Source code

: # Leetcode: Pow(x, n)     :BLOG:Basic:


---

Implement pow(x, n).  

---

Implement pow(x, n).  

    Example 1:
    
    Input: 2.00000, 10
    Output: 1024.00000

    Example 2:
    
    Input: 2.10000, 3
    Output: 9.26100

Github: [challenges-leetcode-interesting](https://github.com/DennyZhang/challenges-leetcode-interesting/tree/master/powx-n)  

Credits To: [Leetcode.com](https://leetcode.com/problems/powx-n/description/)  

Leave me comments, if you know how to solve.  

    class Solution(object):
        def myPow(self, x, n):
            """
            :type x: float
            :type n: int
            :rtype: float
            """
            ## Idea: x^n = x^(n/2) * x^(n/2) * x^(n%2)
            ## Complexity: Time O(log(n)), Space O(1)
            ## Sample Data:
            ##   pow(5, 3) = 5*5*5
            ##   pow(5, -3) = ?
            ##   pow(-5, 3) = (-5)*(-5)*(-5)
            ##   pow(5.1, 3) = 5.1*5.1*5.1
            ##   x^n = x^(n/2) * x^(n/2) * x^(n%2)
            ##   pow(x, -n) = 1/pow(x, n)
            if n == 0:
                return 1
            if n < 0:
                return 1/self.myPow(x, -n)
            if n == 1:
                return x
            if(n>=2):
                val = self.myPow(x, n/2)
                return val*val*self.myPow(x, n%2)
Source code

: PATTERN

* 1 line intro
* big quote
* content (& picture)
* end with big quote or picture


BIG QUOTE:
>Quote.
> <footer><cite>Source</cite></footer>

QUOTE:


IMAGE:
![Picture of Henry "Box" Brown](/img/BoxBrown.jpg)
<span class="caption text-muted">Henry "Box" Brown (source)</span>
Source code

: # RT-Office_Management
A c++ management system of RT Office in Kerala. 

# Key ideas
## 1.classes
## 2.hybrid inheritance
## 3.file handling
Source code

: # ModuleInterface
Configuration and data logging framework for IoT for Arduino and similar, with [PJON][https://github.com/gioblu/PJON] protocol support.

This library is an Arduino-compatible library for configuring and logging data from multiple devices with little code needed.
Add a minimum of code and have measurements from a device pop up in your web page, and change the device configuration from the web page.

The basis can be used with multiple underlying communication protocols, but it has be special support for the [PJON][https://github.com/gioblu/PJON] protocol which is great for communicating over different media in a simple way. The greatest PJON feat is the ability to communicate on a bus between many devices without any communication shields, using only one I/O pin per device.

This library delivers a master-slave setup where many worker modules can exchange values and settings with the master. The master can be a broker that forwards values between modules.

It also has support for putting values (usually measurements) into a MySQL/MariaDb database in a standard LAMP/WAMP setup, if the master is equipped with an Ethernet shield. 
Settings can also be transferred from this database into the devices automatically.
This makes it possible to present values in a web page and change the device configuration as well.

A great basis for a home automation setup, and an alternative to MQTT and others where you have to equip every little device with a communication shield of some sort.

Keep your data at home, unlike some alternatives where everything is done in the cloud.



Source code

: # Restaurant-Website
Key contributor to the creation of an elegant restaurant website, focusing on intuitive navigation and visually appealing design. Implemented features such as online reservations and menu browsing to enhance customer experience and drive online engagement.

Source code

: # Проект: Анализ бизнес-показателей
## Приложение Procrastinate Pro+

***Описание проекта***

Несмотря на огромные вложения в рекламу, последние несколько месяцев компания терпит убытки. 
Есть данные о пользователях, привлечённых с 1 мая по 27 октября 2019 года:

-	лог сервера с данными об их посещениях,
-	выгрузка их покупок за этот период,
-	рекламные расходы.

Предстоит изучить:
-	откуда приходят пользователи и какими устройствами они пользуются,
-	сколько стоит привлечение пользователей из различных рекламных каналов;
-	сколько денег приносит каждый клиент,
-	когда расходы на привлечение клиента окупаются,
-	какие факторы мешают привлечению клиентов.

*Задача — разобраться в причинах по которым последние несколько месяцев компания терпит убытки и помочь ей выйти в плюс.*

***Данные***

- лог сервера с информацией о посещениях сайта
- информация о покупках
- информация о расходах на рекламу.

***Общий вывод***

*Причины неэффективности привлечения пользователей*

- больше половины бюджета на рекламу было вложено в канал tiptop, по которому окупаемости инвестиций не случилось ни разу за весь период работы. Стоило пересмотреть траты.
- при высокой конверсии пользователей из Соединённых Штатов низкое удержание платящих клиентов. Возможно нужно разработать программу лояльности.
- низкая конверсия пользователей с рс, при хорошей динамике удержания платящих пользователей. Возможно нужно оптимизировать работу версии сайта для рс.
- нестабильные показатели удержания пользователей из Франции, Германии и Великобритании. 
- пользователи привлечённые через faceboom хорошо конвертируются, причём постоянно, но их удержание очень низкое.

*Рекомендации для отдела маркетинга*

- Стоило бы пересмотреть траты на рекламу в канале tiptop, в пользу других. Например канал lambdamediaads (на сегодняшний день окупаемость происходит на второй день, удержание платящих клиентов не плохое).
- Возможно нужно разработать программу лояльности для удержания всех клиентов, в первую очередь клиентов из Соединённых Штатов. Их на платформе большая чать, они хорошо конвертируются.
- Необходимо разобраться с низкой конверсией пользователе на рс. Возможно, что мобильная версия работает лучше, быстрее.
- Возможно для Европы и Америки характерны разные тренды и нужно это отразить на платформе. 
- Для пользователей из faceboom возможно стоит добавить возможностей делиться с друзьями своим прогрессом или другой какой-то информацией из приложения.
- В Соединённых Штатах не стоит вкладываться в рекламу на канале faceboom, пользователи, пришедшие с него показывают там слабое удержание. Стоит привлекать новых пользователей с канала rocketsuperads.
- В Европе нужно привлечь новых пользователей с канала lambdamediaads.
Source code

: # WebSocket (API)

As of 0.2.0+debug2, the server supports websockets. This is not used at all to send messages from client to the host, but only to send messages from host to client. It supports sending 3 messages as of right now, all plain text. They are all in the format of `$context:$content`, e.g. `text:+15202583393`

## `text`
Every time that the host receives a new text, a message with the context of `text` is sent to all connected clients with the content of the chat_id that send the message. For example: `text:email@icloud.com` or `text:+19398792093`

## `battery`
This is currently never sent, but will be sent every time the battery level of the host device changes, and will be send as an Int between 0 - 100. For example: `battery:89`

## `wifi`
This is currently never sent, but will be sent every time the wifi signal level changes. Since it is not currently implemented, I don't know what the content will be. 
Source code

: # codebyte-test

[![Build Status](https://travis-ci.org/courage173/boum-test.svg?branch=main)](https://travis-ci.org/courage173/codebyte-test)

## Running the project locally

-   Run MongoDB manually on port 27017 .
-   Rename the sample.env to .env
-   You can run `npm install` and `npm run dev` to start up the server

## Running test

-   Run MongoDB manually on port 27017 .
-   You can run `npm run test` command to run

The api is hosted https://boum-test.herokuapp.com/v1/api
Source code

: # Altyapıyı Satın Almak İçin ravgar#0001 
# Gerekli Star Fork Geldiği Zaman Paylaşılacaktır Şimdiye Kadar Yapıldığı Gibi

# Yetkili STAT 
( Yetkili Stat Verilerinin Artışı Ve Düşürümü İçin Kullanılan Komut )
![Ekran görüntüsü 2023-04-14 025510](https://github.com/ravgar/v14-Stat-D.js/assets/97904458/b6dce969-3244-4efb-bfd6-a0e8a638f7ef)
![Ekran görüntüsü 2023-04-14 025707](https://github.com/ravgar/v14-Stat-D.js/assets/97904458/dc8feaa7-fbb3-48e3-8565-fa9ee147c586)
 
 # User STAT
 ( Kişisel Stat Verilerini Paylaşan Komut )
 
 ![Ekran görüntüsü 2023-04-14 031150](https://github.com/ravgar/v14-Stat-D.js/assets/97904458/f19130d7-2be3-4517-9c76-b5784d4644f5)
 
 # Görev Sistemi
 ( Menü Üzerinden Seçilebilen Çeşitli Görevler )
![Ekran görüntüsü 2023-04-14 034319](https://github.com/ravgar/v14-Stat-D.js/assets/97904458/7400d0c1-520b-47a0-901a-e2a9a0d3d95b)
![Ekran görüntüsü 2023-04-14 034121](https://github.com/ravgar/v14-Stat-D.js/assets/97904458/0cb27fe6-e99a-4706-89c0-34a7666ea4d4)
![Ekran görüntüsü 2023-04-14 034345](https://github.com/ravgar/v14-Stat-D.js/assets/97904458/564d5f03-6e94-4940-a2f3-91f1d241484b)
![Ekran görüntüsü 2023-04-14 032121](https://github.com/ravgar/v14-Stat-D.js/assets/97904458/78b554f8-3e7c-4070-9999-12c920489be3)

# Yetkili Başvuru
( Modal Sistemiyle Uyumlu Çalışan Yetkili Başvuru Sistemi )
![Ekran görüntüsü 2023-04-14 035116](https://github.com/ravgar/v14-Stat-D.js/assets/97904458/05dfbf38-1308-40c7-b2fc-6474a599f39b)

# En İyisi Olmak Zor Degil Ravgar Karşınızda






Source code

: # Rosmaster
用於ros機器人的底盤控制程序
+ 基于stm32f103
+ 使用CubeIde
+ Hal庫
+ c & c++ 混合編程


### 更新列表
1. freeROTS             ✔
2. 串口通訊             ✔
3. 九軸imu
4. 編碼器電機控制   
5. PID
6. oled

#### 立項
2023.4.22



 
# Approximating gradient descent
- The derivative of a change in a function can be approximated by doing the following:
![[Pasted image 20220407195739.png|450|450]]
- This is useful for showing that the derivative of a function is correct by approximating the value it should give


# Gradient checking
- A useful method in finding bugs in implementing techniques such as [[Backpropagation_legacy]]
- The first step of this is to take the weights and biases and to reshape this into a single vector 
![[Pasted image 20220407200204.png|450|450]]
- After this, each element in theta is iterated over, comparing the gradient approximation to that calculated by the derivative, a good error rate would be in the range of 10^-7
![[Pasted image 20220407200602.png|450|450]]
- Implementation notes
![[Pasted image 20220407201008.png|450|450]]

.....

- **WORK INSTRUCTIONS**:
Restate word for word the entries above, starting at the line with "## 2.hybrid inheritance" and ending at the line with "This library is", inclusive, and no others.

- **SOLUTION FOR THIS PROBLEM**:
## 2.hybrid inheritance
## 3.file handling
Source code

: # ModuleInterface
Configuration and data logging framework for IoT for Arduino and similar, with [PJON][https://github.com/gioblu/PJON] protocol support.

This library is an Arduino-compatible library for configuring and logging data from multiple devices with little code needed.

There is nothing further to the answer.